DIRECTIONS — An exact restatement of every record is required.

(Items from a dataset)
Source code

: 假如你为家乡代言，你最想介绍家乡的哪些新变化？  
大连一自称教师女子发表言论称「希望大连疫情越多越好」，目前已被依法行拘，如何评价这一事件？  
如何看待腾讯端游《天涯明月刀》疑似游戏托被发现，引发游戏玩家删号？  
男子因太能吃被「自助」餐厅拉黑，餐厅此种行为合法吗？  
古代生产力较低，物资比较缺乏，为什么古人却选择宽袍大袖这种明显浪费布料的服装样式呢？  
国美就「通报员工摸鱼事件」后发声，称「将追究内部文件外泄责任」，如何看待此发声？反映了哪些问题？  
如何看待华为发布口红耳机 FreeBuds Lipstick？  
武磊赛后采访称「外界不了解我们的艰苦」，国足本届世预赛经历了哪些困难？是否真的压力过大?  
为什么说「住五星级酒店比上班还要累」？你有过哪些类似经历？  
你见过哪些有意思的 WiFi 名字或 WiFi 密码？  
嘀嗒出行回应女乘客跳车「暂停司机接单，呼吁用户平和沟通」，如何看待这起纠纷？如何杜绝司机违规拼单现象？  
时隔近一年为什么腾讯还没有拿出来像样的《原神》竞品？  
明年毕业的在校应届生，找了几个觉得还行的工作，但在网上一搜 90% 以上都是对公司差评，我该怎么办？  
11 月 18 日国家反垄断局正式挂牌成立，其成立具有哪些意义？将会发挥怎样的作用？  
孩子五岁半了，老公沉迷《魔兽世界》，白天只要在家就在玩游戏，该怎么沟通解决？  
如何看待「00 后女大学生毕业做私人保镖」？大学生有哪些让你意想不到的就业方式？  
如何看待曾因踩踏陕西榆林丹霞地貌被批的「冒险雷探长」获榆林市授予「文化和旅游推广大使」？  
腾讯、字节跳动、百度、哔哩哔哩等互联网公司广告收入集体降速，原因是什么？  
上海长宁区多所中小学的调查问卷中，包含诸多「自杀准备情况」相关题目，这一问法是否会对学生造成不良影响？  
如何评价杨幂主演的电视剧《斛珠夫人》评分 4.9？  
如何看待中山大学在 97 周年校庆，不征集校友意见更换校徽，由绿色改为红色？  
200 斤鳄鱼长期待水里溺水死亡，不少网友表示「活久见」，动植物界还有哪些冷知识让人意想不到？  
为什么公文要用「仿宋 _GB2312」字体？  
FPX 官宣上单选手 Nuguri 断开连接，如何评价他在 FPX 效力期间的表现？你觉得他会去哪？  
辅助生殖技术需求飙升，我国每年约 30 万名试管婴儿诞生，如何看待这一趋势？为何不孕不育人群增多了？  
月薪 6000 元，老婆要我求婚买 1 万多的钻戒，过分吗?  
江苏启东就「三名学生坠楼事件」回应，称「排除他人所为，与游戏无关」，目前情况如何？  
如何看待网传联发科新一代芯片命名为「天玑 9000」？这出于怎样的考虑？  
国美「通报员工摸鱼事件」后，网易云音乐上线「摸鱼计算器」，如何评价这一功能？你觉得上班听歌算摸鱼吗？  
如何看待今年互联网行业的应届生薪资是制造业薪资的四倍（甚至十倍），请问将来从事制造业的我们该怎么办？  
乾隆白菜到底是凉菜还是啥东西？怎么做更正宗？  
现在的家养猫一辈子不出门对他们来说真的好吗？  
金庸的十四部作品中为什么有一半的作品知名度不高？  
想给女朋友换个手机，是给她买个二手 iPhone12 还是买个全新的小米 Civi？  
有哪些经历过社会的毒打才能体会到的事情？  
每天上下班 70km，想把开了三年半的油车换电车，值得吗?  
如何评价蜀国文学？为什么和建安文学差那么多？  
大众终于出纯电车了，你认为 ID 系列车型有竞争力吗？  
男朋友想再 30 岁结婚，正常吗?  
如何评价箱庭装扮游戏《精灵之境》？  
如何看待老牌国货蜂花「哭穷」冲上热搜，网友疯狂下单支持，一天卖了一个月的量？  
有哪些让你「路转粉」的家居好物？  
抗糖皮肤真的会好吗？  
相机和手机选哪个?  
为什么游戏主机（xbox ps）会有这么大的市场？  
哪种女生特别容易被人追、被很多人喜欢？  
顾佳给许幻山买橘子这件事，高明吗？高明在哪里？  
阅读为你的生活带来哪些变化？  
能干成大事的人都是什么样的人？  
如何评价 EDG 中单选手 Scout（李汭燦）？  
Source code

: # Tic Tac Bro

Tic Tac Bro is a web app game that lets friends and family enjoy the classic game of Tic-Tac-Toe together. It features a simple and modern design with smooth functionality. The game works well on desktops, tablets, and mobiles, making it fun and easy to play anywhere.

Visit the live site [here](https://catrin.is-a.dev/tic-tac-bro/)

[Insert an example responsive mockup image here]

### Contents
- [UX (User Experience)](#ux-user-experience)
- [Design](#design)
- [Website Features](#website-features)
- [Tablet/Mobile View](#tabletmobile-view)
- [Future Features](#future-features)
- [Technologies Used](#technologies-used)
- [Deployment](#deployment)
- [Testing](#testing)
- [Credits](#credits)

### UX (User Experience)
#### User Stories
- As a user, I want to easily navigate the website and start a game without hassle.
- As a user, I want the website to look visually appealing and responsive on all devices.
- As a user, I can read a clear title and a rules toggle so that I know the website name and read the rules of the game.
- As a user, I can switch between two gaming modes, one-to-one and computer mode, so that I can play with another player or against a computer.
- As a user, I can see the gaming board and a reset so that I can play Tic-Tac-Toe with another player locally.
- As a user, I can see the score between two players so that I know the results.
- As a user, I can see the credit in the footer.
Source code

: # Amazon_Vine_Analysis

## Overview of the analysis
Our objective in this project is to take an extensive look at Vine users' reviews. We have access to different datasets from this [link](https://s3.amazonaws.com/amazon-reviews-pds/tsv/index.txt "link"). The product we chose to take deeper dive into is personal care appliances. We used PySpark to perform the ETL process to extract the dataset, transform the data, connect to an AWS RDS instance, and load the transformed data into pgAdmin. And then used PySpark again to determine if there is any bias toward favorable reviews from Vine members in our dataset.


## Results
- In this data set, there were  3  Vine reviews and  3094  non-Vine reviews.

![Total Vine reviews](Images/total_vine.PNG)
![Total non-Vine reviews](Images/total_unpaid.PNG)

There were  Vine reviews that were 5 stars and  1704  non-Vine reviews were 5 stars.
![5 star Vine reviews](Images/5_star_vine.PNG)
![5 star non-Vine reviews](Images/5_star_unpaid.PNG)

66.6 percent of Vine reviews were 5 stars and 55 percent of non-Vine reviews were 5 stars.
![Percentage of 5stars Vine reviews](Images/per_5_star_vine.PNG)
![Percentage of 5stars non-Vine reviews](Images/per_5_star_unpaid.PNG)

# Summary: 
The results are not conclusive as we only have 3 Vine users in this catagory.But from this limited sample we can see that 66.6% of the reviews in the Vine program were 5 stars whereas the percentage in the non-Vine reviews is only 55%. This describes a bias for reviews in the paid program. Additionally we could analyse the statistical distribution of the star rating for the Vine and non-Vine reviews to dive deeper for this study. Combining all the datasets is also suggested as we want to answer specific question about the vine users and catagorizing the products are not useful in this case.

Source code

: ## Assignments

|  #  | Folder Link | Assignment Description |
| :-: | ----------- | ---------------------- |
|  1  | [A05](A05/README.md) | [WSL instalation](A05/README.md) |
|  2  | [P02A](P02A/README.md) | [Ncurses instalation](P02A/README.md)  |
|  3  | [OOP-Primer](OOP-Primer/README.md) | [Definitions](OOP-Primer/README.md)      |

TASK RESPONSE —
Source code

: 假如你为家乡代言，你最想介绍家乡的哪些新变化？  
大连一自称教师女子发表言论称「希望大连疫情越多越好」，目前已被依法行拘，如何评价这一事件？  
如何看待腾讯端游《天涯明月刀》疑似游戏托被发现，引发游戏玩家删号？  
男子因太能吃被「自助」餐厅拉黑，餐厅此种行为合法吗？  
古代生产力较低，物资比较缺乏，为什么古人却选择宽袍大袖这种明显浪费布料的服装样式呢？  
国美就「通报员工摸鱼事件」后发声，称「将追究内部文件外泄责任」，如何看待此发声？反映了哪些问题？  
如何看待华为发布口红耳机 FreeBuds Lipstick？  
武磊赛后采访称「外界不了解我们的艰苦」，国足本届世预赛经历了哪些困难？是否真的压力过大?  
为什么说「住五星级酒店比上班还要累」？你有过哪些类似经历？  
你见过哪些有意思的 WiFi 名字或 WiFi 密码？  
嘀嗒出行回应女乘客跳车「暂停司机接单，呼吁用户平和沟通」，如何看待这起纠纷？如何杜绝司机违规拼单现象？  
时隔近一年为什么腾讯还没有拿出来像样的《原神》竞品？  
明年毕业的在校应届生，找了几个觉得还行的工作，但在网上一搜 90% 以上都是对公司差评，我该怎么办？  
11 月 18 日国家反垄断局正式挂牌成立，其成立具有哪些意义？将会发挥怎样的作用？  
孩子五岁半了，老公沉迷《魔兽世界》，白天只要在家就在玩游戏，该怎么沟通解决？  
如何看待「00 后女大学生毕业做私人保镖」？大学生有哪些让你意想不到的就业方式？  
如何看待曾因踩踏陕西榆林丹霞地貌被批的「冒险雷探长」获榆林市授予「文化和旅游推广大使」？  
腾讯、字节跳动、百度、哔哩哔哩等互联网公司广告收入集体降速，原因是什么？  
上海长宁区多所中小学的调查问卷中，包含诸多「自杀准备情况」相关题目，这一问法是否会对学生造成不良影响？  
如何评价杨幂主演的电视剧《斛珠夫人》评分 4.9？  
如何看待中山大学在 97 周年校庆，不征集校友意见更换校徽，由绿色改为红色？  
200 斤鳄鱼长期待水里溺水死亡，不少网友表示「活久见」，动植物界还有哪些冷知识让人意想不到？  
为什么公文要用「仿宋 _GB2312」字体？  
FPX 官宣上单选手 Nuguri 断开连接，如何评价他在 FPX 效力期间的表现？你觉得他会去哪？  
辅助生殖技术需求飙升，我国每年约 30 万名试管婴儿诞生，如何看待这一趋势？为何不孕不育人群增多了？  
月薪 6000 元，老婆要我求婚买 1 万多的钻戒，过分吗?  
江苏启东就「三名学生坠楼事件」回应，称「排除他人所为，与游戏无关」，目前情况如何？  
如何看待网传联发科新一代芯片命名为「天玑 9000」？这出于怎样的考虑？  
国美「通报员工摸鱼事件」后，网易云音乐上线「摸鱼计算器」，如何评价这一功能？你觉得上班听歌算摸鱼吗？  
如何看待今年互联网行业的应届生薪资是制造业薪资的四倍（甚至十倍），请问将来从事制造业的我们该怎么办？  
乾隆白菜到底是凉菜还是啥东西？怎么做更正宗？  
现在的家养猫一辈子不出门对他们来说真的好吗？  
金庸的十四部作品中为什么有一半的作品知名度不高？  
想给女朋友换个手机，是给她买个二手 iPhone12 还是买个全新的小米 Civi？  
有哪些经历过社会的毒打才能体会到的事情？  
每天上下班 70km，想把开了三年半的油车换电车，值得吗?  
如何评价蜀国文学？为什么和建安文学差那么多？  
大众终于出纯电车了，你认为 ID 系列车型有竞争力吗？  
男朋友想再 30 岁结婚，正常吗?  
如何评价箱庭装扮游戏《精灵之境》？  
如何看待老牌国货蜂花「哭穷」冲上热搜，网友疯狂下单支持，一天卖了一个月的量？  
有哪些让你「路转粉」的家居好物？  
抗糖皮肤真的会好吗？  
相机和手机选哪个?  
为什么游戏主机（xbox ps）会有这么大的市场？  
哪种女生特别容易被人追、被很多人喜欢？  
顾佳给许幻山买橘子这件事，高明吗？高明在哪里？  
阅读为你的生活带来哪些变化？  
能干成大事的人都是什么样的人？  
如何评价 EDG 中单选手 Scout（李汭燦）？  
Source code

: # Tic Tac Bro

Tic Tac Bro is a web app game that lets friends and family enjoy the classic game of Tic-Tac-Toe together. It features a simple and modern design with smooth functionality. The game works well on desktops, tablets, and mobiles, making it fun and easy to play anywhere.

Visit the live site [here](https://catrin.is-a.dev/tic-tac-bro/)

[Insert an example responsive mockup image here]

### Contents
- [UX (User Experience)](#ux-user-experience)
- [Design](#design)
- [Website Features](#website-features)
- [Tablet/Mobile View](#tabletmobile-view)
- [Future Features](#future-features)
- [Technologies Used](#technologies-used)
- [Deployment](#deployment)
- [Testing](#testing)
- [Credits](#credits)

### UX (User Experience)
#### User Stories
- As a user, I want to easily navigate the website and start a game without hassle.
- As a user, I want the website to look visually appealing and responsive on all devices.
- As a user, I can read a clear title and a rules toggle so that I know the website name and read the rules of the game.
- As a user, I can switch between two gaming modes, one-to-one and computer mode, so that I can play with another player or against a computer.
- As a user, I can see the gaming board and a reset so that I can play Tic-Tac-Toe with another player locally.
- As a user, I can see the score between two players so that I know the results.
- As a user, I can see the credit in the footer.
Source code

: # Amazon_Vine_Analysis

## Overview of the analysis
Our objective in this project is to take an extensive look at Vine users' reviews. We have access to different datasets from this [link](https://s3.amazonaws.com/amazon-reviews-pds/tsv/index.txt "link"). The product we chose to take deeper dive into is personal care appliances. We used PySpark to perform the ETL process to extract the dataset, transform the data, connect to an AWS RDS instance, and load the transformed data into pgAdmin. And then used PySpark again to determine if there is any bias toward favorable reviews from Vine members in our dataset.


## Results
- In this data set, there were  3  Vine reviews and  3094  non-Vine reviews.

![Total Vine reviews](Images/total_vine.PNG)
![Total non-Vine reviews](Images/total_unpaid.PNG)

There were  Vine reviews that were 5 stars and  1704  non-Vine reviews were 5 stars.
![5 star Vine reviews](Images/5_star_vine.PNG)
![5 star non-Vine reviews](Images/5_star_unpaid.PNG)

66.6 percent of Vine reviews were 5 stars and 55 percent of non-Vine reviews were 5 stars.
![Percentage of 5stars Vine reviews](Images/per_5_star_vine.PNG)
![Percentage of 5stars non-Vine reviews](Images/per_5_star_unpaid.PNG)

# Summary: 
The results are not conclusive as we only have 3 Vine users in this catagory.But from this limited sample we can see that 66.6% of the reviews in the Vine program were 5 stars whereas the percentage in the non-Vine reviews is only 55%. This describes a bias for reviews in the paid program. Additionally we could analyse the statistical distribution of the star rating for the Vine and non-Vine reviews to dive deeper for this study. Combining all the datasets is also suggested as we want to answer specific question about the vine users and catagorizing the products are not useful in this case.

Source code

: ## Assignments

|  #  | Folder Link | Assignment Description |
| :-: | ----------- | ---------------------- |
|  1  | [A05](A05/README.md) | [WSL instalation](A05/README.md) |
|  2  | [P02A](P02A/README.md) | [Ncurses instalation](P02A/README.md)  |
|  3  | [OOP-Primer](OOP-Primer/README.md) | [Definitions](OOP-Primer/README.md)      |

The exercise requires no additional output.